Aim of the exercise ::
Repeat, exactly as written, the line containing "(Vite) web client" and each line after it through the end of the data.

══════════════════════════════

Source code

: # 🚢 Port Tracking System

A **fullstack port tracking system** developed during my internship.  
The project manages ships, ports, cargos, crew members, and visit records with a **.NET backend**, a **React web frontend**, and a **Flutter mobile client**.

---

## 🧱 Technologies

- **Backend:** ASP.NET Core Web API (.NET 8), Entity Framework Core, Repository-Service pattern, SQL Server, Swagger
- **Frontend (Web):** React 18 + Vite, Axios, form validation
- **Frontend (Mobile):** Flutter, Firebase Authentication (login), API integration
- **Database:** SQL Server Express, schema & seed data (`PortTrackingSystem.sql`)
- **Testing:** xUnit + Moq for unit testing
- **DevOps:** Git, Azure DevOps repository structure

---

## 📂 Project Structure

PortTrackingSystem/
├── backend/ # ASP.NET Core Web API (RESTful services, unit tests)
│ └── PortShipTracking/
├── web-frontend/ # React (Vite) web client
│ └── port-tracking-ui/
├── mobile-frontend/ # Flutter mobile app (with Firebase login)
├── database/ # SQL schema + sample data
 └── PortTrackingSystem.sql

══════════════════════════════

Task response ::
├── web-frontend/ # React (Vite) web client
│ └── port-tracking-ui/
├── mobile-frontend/ # Flutter mobile app (with Firebase login)
├── database/ # SQL schema + sample data
 └── PortTrackingSystem.sql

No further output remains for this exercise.